──────── Material provided ────────

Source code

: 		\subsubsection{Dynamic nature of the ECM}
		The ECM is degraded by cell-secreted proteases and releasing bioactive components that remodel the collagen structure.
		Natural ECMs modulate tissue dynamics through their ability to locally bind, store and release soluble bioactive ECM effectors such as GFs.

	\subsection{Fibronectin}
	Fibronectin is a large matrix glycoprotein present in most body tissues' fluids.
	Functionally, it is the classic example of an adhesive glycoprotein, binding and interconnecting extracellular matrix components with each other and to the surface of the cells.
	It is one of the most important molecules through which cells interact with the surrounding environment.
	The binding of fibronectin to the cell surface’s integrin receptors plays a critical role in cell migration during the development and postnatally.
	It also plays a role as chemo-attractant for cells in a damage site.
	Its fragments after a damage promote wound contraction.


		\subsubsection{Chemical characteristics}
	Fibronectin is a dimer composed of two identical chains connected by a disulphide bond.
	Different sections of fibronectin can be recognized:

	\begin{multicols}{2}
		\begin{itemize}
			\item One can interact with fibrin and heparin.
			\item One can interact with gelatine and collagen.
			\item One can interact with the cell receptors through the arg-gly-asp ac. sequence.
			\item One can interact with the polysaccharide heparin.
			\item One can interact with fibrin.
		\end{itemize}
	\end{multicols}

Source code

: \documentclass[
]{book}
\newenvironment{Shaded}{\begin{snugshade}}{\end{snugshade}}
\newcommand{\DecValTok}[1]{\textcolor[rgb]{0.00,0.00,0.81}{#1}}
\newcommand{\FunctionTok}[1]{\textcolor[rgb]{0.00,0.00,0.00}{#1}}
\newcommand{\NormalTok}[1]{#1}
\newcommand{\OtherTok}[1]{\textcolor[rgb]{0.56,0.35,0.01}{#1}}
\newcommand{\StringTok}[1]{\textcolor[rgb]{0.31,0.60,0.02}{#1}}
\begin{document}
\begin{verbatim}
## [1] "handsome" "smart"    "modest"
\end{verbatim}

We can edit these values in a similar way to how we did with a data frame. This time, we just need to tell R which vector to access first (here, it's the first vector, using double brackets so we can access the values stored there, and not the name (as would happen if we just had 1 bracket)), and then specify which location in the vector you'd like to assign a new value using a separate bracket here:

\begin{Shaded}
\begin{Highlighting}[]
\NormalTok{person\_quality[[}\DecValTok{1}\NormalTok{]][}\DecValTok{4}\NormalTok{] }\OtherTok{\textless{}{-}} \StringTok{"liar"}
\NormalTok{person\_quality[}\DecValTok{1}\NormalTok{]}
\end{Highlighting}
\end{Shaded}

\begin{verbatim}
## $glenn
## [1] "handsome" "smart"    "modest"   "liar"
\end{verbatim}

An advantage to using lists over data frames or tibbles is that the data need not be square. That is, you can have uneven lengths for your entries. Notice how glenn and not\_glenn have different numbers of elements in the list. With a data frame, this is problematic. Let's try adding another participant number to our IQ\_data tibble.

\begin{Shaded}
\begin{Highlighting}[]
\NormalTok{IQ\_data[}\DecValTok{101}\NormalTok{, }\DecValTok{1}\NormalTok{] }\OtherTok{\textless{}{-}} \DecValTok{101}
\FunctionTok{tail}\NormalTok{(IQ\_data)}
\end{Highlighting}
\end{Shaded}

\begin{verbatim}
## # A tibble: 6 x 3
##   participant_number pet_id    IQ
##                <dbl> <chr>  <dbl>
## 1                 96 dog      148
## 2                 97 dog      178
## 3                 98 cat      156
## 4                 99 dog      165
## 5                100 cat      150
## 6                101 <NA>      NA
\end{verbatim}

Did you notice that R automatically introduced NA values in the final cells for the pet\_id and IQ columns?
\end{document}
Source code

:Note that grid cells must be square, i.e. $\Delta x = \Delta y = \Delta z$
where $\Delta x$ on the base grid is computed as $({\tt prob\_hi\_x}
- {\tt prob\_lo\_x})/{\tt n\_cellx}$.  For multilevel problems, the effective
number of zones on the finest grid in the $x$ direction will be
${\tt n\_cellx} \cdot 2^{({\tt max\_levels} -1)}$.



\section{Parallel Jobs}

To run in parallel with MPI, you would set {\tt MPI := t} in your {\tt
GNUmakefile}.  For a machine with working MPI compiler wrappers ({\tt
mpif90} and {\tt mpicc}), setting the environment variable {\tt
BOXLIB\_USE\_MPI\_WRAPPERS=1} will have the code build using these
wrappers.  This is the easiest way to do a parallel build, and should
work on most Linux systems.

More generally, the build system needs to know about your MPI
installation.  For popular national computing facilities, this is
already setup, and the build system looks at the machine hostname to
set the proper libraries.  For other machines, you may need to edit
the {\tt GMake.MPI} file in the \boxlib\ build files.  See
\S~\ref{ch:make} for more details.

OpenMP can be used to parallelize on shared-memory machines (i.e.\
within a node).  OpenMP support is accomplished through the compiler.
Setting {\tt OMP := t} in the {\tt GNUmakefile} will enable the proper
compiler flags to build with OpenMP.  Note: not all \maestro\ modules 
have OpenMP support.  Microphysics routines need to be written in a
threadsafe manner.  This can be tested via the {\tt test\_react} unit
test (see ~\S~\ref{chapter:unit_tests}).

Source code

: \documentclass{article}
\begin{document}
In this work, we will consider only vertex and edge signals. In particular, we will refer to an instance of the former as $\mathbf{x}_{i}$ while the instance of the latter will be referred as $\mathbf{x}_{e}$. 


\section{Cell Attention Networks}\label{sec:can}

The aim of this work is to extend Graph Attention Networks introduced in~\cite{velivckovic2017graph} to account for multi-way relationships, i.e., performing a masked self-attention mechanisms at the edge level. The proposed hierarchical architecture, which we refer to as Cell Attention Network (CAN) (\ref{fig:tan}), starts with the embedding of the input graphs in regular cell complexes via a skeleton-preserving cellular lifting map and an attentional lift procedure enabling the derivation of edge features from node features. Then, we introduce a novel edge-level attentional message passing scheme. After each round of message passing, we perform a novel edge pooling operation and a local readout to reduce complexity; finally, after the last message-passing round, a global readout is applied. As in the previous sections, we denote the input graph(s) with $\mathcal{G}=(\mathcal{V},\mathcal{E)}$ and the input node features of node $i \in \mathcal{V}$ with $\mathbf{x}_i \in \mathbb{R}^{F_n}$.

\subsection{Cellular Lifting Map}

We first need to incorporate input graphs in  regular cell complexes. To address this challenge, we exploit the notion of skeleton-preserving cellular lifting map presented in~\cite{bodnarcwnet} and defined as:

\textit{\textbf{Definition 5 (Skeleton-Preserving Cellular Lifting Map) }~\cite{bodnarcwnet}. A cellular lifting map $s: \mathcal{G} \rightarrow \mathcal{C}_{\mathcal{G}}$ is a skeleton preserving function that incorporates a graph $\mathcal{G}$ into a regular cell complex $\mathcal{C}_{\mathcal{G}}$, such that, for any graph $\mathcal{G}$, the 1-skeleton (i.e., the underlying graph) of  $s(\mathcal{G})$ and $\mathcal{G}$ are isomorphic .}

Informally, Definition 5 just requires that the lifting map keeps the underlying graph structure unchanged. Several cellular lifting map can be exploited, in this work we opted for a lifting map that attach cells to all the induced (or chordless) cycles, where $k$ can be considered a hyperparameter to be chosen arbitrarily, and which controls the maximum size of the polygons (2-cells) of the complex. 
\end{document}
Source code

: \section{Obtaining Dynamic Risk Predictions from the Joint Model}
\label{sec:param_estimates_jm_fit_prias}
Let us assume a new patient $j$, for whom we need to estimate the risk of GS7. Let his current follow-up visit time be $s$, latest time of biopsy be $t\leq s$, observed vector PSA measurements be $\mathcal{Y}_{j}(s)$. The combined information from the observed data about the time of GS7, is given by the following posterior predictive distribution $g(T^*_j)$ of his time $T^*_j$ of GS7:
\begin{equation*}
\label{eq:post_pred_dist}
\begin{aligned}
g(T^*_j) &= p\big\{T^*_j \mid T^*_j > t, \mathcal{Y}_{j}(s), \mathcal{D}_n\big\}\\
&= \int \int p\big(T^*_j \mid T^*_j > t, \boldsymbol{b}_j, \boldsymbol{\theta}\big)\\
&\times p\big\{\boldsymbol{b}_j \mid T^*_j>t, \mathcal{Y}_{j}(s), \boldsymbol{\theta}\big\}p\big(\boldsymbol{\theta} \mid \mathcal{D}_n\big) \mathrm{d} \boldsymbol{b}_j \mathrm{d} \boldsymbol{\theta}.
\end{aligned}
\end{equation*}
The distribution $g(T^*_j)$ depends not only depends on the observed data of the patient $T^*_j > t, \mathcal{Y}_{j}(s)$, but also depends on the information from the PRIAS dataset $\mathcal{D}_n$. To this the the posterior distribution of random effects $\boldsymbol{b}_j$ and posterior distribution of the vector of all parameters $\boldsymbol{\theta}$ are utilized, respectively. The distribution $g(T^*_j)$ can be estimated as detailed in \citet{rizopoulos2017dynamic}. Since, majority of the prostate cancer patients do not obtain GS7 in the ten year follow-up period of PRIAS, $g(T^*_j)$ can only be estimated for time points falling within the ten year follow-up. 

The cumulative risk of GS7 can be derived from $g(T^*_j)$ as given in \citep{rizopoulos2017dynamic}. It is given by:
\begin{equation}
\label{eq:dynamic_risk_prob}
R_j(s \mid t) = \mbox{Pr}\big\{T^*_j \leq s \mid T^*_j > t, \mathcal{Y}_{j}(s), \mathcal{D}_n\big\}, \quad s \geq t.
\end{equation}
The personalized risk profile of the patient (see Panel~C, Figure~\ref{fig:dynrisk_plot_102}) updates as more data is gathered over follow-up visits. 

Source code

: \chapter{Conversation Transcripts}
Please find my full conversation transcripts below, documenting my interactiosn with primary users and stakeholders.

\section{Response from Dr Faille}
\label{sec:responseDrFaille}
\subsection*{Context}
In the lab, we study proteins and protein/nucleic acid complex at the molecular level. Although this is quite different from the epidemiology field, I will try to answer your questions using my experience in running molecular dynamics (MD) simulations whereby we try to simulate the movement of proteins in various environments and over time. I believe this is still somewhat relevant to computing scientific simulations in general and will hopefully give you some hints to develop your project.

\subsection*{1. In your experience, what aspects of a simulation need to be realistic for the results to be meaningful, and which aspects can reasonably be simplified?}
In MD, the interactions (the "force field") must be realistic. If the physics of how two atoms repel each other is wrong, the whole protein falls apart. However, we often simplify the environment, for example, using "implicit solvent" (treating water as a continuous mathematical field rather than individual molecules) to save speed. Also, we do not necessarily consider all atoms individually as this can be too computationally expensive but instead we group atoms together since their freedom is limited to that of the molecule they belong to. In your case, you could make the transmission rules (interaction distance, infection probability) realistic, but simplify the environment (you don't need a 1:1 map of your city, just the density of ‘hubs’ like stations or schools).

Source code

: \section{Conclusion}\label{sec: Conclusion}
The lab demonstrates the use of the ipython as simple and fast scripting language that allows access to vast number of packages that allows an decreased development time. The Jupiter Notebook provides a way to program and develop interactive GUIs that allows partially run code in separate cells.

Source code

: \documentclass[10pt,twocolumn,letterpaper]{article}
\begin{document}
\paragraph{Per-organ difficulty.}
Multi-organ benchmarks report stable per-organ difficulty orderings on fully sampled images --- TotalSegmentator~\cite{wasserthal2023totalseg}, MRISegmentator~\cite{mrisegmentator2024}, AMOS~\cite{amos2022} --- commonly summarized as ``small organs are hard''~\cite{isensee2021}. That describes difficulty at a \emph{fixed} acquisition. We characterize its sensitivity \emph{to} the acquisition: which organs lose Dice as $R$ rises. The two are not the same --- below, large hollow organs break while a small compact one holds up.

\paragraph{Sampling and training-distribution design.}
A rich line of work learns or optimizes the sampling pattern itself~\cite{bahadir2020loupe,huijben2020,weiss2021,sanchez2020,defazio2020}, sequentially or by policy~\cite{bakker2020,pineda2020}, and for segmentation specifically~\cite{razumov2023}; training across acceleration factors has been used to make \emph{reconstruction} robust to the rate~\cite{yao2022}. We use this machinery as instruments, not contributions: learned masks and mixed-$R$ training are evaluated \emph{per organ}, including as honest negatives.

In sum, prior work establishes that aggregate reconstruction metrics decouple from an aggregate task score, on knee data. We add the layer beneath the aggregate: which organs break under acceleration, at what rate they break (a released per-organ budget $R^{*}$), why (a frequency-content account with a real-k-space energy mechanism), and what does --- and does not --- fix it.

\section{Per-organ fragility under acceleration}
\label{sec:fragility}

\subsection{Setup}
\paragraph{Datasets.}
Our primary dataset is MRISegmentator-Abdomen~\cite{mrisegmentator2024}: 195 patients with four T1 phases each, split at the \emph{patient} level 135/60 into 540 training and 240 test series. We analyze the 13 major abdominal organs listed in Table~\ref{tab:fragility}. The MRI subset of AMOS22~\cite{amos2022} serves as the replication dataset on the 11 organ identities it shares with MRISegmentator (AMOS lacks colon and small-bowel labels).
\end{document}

────────

What lines in the material above hold the string "sections"? List them.

▶ [Answer to this exercise]:
	Different sections of fibronectin can be recognized:
The aim of this work is to extend Graph Attention Networks introduced in~\cite{velivckovic2017graph} to account for multi-way relationships, i.e., performing a masked self-attention mechanisms at the edge level. The proposed hierarchical architecture, which we refer to as Cell Attention Network (CAN) (\ref{fig:tan}), starts with the embedding of the input graphs in regular cell complexes via a skeleton-preserving cellular lifting map and an attentional lift procedure enabling the derivation of edge features from node features. Then, we introduce a novel edge-level attentional message passing scheme. After each round of message passing, we perform a novel edge pooling operation and a local readout to reduce complexity; finally, after the last message-passing round, a global readout is applied. As in the previous sections, we denote the input graph(s) with $\mathcal{G}=(\mathcal{V},\mathcal{E)}$ and the input node features of node $i \in \mathcal{V}$ with $\mathbf{x}_i \in \mathbb{R}^{F_n}$.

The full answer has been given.